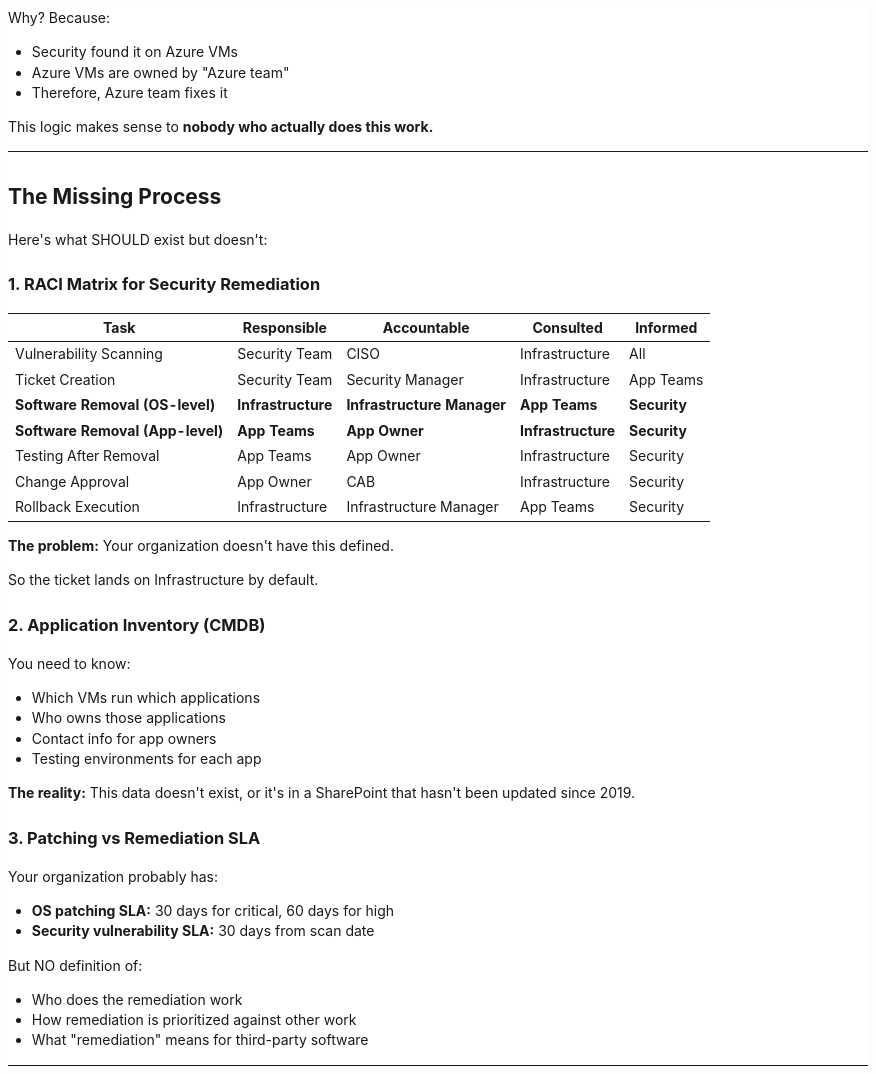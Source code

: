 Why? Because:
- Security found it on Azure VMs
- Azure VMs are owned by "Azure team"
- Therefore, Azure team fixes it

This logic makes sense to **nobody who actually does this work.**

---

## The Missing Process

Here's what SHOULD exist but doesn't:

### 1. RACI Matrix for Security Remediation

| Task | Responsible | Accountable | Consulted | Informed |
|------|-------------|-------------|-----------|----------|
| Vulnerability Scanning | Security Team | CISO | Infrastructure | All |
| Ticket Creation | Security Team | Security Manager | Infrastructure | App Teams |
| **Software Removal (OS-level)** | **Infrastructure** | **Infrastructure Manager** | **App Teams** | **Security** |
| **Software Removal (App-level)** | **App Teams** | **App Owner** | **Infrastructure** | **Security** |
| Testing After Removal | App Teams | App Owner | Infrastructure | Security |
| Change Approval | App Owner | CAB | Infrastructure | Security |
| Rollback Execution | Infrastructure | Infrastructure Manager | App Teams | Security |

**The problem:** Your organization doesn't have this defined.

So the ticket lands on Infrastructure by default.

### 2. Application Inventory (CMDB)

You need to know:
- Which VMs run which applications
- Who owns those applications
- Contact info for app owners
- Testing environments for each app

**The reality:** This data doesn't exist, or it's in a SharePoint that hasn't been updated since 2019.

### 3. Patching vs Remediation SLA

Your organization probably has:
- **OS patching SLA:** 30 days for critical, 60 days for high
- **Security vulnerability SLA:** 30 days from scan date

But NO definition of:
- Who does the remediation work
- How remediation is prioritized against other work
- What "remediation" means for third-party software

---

==

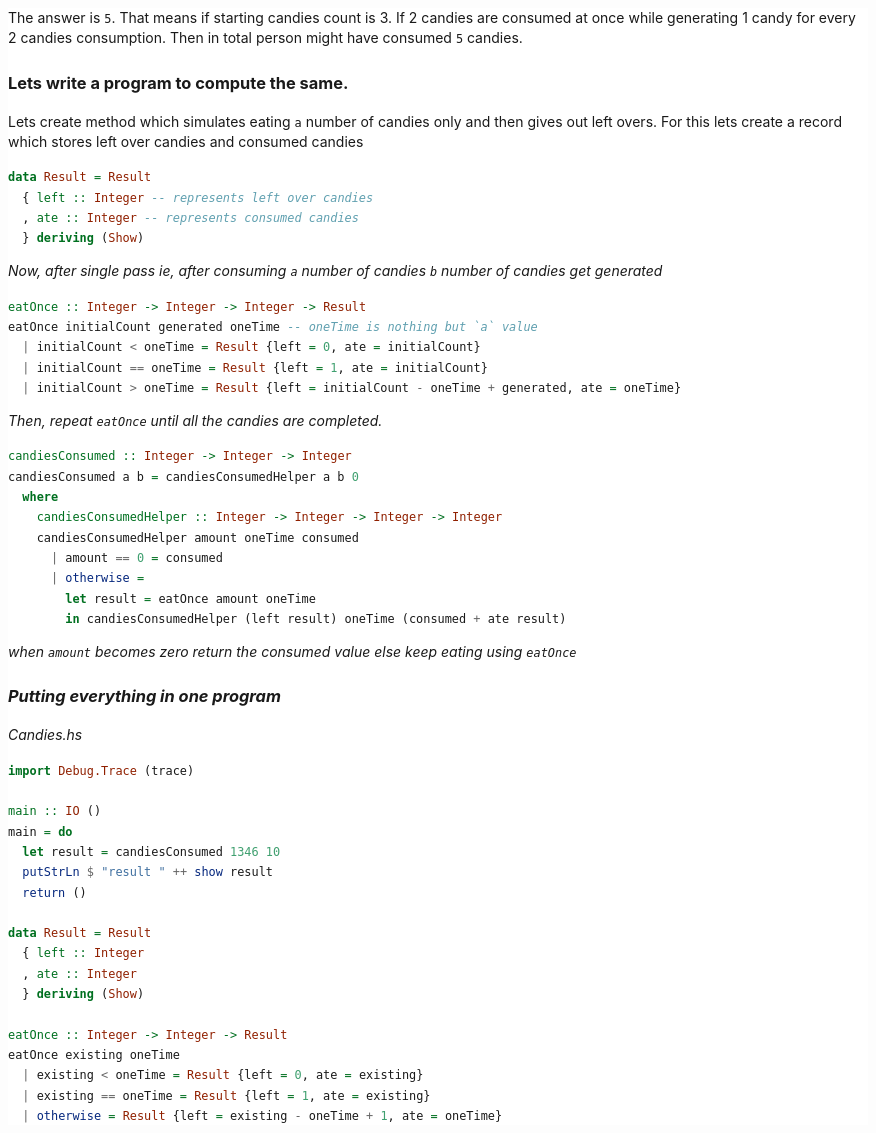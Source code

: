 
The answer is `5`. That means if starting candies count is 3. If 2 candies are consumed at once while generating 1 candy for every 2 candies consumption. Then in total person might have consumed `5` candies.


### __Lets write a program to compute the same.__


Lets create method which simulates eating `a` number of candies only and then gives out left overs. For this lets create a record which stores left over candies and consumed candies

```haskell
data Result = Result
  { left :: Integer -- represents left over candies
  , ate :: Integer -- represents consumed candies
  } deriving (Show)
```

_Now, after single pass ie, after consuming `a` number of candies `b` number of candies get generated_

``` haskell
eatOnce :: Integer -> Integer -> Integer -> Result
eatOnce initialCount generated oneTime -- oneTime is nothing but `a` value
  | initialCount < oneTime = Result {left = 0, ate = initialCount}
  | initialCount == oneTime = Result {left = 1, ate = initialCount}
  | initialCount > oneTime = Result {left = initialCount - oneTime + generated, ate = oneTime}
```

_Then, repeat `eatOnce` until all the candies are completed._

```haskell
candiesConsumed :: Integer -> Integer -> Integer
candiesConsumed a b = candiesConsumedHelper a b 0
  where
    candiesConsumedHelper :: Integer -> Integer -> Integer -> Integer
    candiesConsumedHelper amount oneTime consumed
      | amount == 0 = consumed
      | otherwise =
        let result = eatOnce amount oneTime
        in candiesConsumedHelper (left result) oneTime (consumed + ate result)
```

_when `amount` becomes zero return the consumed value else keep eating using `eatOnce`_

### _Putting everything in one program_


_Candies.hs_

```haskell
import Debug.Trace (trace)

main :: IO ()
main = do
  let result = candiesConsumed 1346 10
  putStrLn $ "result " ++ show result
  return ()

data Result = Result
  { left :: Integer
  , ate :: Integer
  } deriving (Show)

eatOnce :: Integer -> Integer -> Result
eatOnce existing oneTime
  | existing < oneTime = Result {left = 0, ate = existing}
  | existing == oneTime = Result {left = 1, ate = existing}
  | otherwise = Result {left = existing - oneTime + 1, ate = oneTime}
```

...

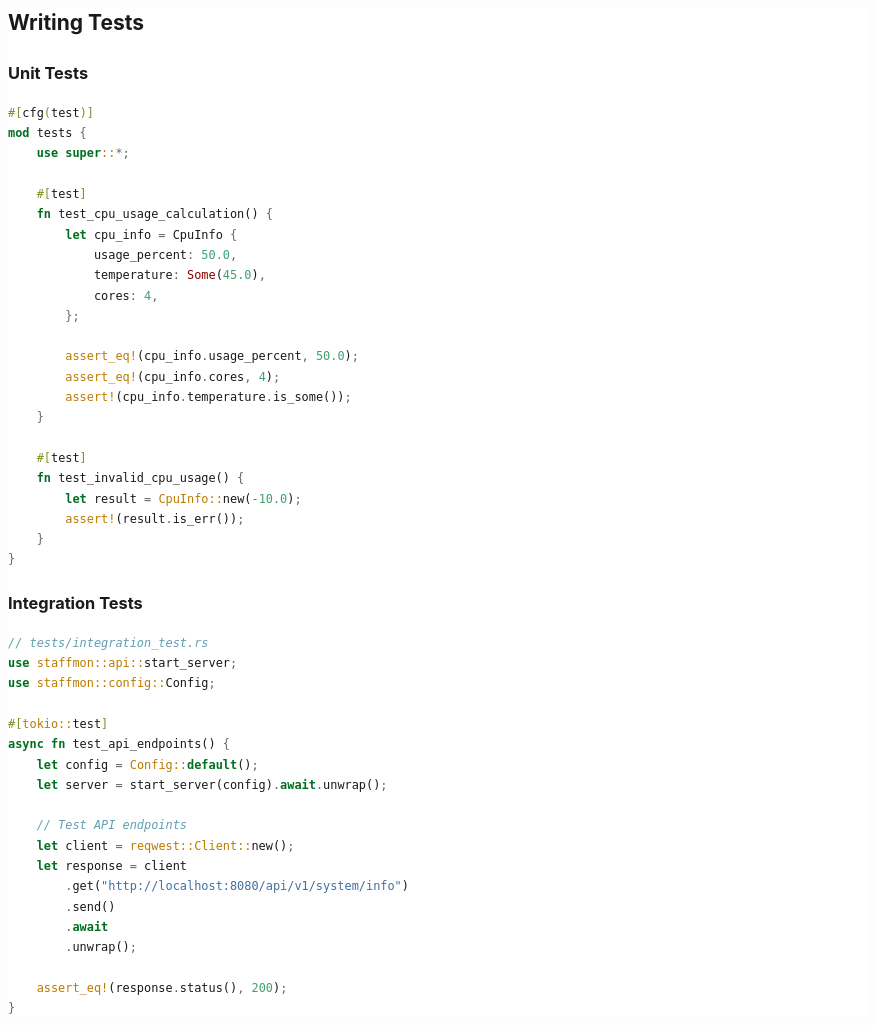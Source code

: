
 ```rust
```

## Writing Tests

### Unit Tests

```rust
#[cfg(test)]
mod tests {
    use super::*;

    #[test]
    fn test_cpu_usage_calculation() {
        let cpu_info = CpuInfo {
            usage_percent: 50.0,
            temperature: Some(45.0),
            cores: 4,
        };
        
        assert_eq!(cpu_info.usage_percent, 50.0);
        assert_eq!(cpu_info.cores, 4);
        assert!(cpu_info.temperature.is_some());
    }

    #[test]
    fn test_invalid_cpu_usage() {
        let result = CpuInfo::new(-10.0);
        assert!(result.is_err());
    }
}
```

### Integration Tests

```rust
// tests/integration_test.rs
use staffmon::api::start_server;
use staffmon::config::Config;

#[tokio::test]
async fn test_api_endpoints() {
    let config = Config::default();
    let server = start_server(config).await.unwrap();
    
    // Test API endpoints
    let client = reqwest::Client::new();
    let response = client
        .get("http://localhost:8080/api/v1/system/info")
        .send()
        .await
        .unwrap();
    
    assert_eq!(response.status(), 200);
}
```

• About this task:
Among the entries above, how many lines hold the string "Testing"? Answer with the number only.

• Expected answer:
2